Während zwei Cops damit beschäftigt waren, meine Personalien aufzunehmen, sorgte der bereits in Erscheinung getretene Cop 1 dafür, dass ich mich in seinen Augen einer Polizeiinspektion „angemessen“ verhielt. Unterdessen hatte ich nämlich meine Füße auf einen anderen Stuhl gelegt. Das war Cop 1 vermutlich zu leger. „Füße runter, wir sind hier in einer Polizeiinspektion“, schnautzte er mich an. „Ja und?“ entgegnete ich und ließ meine Füße wo sie waren, worauf er wütend auf mich zustürmte und meine Füße mit seinem Fuß – offenbar wollte er diese lieber nicht mit den Händen anfassen – vom Stuhl schob – oder besser trat. Leider konnte er mir den Stuhl nicht wegnehmen, der war nämlich an der Wand festgemacht, also legte ich meine Füße abermals auf diesen Stuhl, sobald er wieder auf seinem Platz saß. Mit wutentbranntem Gesicht stümte Cop 1 daraufhin auf mich zu und trat meine Füße von diesem Stuhl. Daraufhin drohte er mir, meine Füße zu fesseln und meine Hände an der Wand fest zu machen. Ob er dieser Drohung deswegen nicht nachkam, weil es an der Wand keine entsprechenden Ösen gab, oder weil ihm das dann schlussendlich doch zu blöd war, kann ich nicht sagen. Jedenfalls blieb seine Drohung eine leere.

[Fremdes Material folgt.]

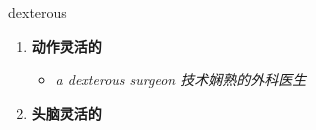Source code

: 
\begin{frame}
{\huge dexterous}
\begin{center}
\begin{enumerate}\Large
  \item \textbf{动作灵活的}
  \begin{itemize}
    \item \em{\Large{a dexterous surgeon 技术娴熟的外科医生}}
  \end{itemize}
  \item \textbf{头脑灵活的}
\end{enumerate}
\end{center}
\end{frame}
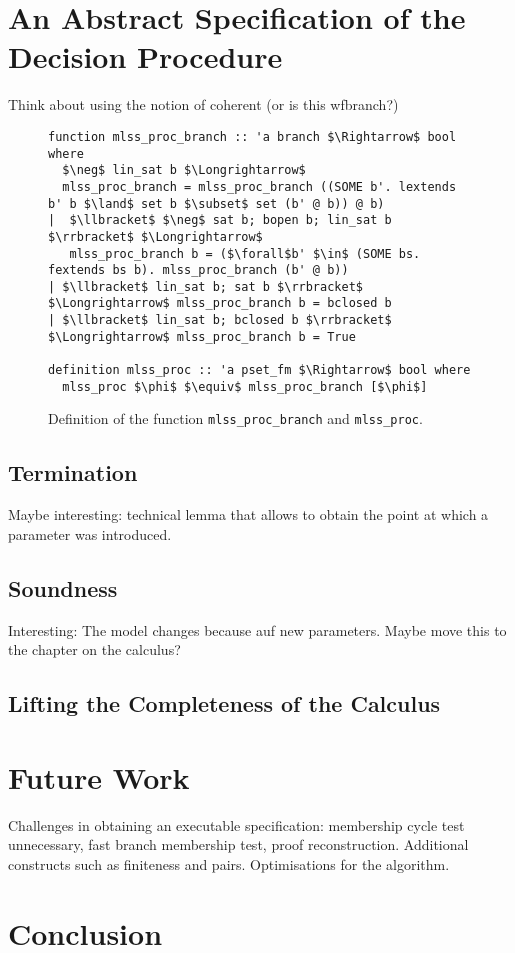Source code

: \documentclass[sigplan,10pt,anonymous,review]{acmart}
\begin{document}
\section{An Abstract Specification of the Decision Procedure}
Think about using the notion of coherent (or is this wfbranch?)
\begin{figure*}
  \centering
\begin{lstlisting}
function mlss_proc_branch :: 'a branch $\Rightarrow$ bool where
  $\neg$ lin_sat b $\Longrightarrow$
  mlss_proc_branch = mlss_proc_branch ((SOME b'. lextends b' b $\land$ set b $\subset$ set (b' @ b)) @ b)
|  $\llbracket$ $\neg$ sat b; bopen b; lin_sat b $\rrbracket$ $\Longrightarrow$
   mlss_proc_branch b = ($\forall$b' $\in$ (SOME bs. fextends bs b). mlss_proc_branch (b' @ b))
| $\llbracket$ lin_sat b; sat b $\rrbracket$ $\Longrightarrow$ mlss_proc_branch b = bclosed b
| $\llbracket$ lin_sat b; bclosed b $\rrbracket$ $\Longrightarrow$ mlss_proc_branch b = True

definition mlss_proc :: 'a pset_fm $\Rightarrow$ bool where
  mlss_proc $\phi$ $\equiv$ mlss_proc_branch [$\phi$]
\end{lstlisting}
\caption{Definition of the function \lstinline|mlss_proc_branch| and \lstinline|mlss_proc|.}
\end{figure*}

\subsection{Termination}
Maybe interesting: technical lemma that allows to obtain the point at which a parameter was introduced.
\subsection{Soundness}
Interesting: The model changes because auf new parameters.
Maybe move this to the chapter on the calculus?
\subsection{Lifting the Completeness of the Calculus}

\section{Future Work}
Challenges in obtaining an executable specification: membership cycle test unnecessary, fast branch membership test, proof reconstruction.
Additional constructs such as finiteness and pairs.
Optimisations for the algorithm.

\section{Conclusion}

\begin{acks}
\end{acks}



\end{document}
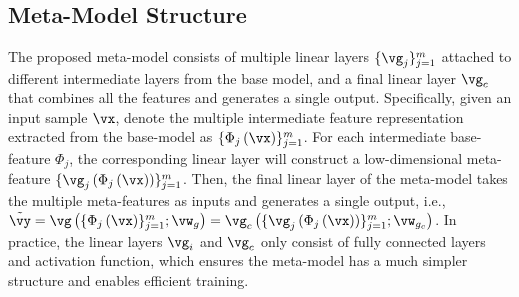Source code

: \subsection{Meta-Model Structure}\label{subsec: model}
The proposed meta-model consists of multiple linear layers $\{\vg_j\}_{j=1}^{m}$ attached to different intermediate layers from the base model, and a final linear layer $\vg_{c}$ that combines all the features and generates a single output. Specifically, given an input sample $\vx$, denote the multiple intermediate feature representation extracted from the base-model as $\{\Phi_j\left(\vx\right)\}_{j=1}^{m}$. For each intermediate base-feature $\Phi_j$, the corresponding linear layer will construct a low-dimensional meta-feature $\{\vg_j\left(\Phi_j\left(\vx\right)\right)\}_{j=1}^{m}$. Then, the final linear layer of the meta-model takes the multiple meta-features as inputs and generates a single output, i.e., $\tilde{\vy} = \vg\left(\{\Phi_j\left(\vx\right)\}_{j=1}^{m}; \vw_g\right) = \vg_c\left(\{\vg_j\left(\Phi_j\left(\vx\right)\right)\}_{j=1}^{m}; \vw_{g_c}\right) $. In practice, the linear layers $\vg_{i}$ and $\vg_{c}$ only consist of fully connected layers and activation function, which ensures the meta-model has a much simpler structure and enables efficient training.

Überraschend schnell waren die anderen Cops mit der „Sachbearbeitung“ fertig. Mensch nahm mir meine Handschellen ab und gab mir meine Sachen zurück. Nicht jedoch zwei Feuerzeuge, die ich in meinen Taschen hatte. Die sollte ich erst draußen bekommen. Weil ich direkt gehen wollte, ohne auf die Aushändigung einer schriftlichen Belehrung zu warten, mussten die umstehenden Cops mich noch einmal einfangen. Das erledigte der mittlerweile wieder aufgetauchte Vier-Silbersterne-Cop, der mir am nähesten stand. Ich bekam also eine Belehrung ausgehändigt, die ich kurzerhand in kleine Stücke zerriss und diese in die Luft warf. Zu meiner Überraschung ignorierten das die Cops und geleiteten mich stattdessen zu viert oder fünft ins freie und brachten mich zum Tor. Da dieses von innen verschlossen war, wollte ich kurzerhand darüber klettern. Auch das gefiel den Cops nicht; Das mache ihr Tor kaputt, erklärten sie, als sie mich runterzogen.
Also wartete ich, bis die Cops das Tor aufgesperrt hatten, nahm meine Feuerzeuge entgegen und ging. Vom Tor aus sahen mir die Cops noch hinterher, bis sie mich aus den Augen verloren.
Wie ist das Ganze zu bewerten? Nun, ich finde eigentlich nicht, dass es einer Bewertung bedarf. Das ganze spricht eigentlich für sich. Es ist eine der tagtäglichen Schikanen der Cops, die so viele Menschen ständig erleben. Wer von Cops etwas anderes erwartet, die*der ist entweder naiv oder findet Cops ohnehin ganz schnieke.
In diesem Sinne: No justice, no peace, fight the police.